By Reba Phelps
While my family is known to be open and honest about every minor detail there’s some things we never discussed growing up. Some things were just never questioned. We knew our family history.
Reflecting back I can’t distinguish if we were too busy being children or if we had a gut feeling telling us not to go there. Whatever the case, we never asked my father about his Vietnam War experience.
While my father was a proud member of the US Navy and a Veteran of the Vietnam War he absolutely never spoke of it.
He was a very quiet Veteran. He had all the memorabilia. He had the military id card. He had the yearbook with all of his peer’s photos. He had the basic stories of where he was stationed and how long he stayed on the ship. He could go through the yearbook and pick out his closest friends. My dad even had jokes about his military stay.

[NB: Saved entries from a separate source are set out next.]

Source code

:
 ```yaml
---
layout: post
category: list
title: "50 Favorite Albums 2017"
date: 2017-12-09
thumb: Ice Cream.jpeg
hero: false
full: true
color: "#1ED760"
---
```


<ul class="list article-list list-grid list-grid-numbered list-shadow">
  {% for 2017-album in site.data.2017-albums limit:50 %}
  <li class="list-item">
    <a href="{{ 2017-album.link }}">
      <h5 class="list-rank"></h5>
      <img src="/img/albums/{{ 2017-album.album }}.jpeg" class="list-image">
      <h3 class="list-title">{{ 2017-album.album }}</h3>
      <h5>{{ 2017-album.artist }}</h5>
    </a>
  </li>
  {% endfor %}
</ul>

When he was in a bad mood or feeling impatient he would say, “my agent orange is acting up today.” We always laughed.
We never bothered to delve deeper into his military actions until my oldest daughter decided she needed more details and my lack of knowledge was completely unacceptable.
One weekend we met for a family lunch, which started like many others. A few text messages exchanged with family to see if anyone had lunch plans. A few more text messages debating the cuisine and location. Once settled, our clan descended upon a Natchitoches restaurant.
Shortly after ordering drinks and appetizers we exchanged a few pleasantries my daughter dropped a Texas size bomb and brought the whole table (and half the restaurant) to a screeching halt. She said, “So Pappaw, how many people did you have to kill while you were in Vietnam?”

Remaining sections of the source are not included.